PROBLEM REQUIREMENTS: The word "python" appears in some lines of the records below; state how many lines, and nothing else.

EXERCISE DATA:
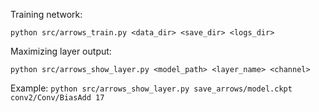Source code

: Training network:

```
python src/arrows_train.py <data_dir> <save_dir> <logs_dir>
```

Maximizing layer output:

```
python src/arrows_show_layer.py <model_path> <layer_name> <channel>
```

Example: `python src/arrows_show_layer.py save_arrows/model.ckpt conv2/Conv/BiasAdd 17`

ANSWER TO THE PROBLEM: 3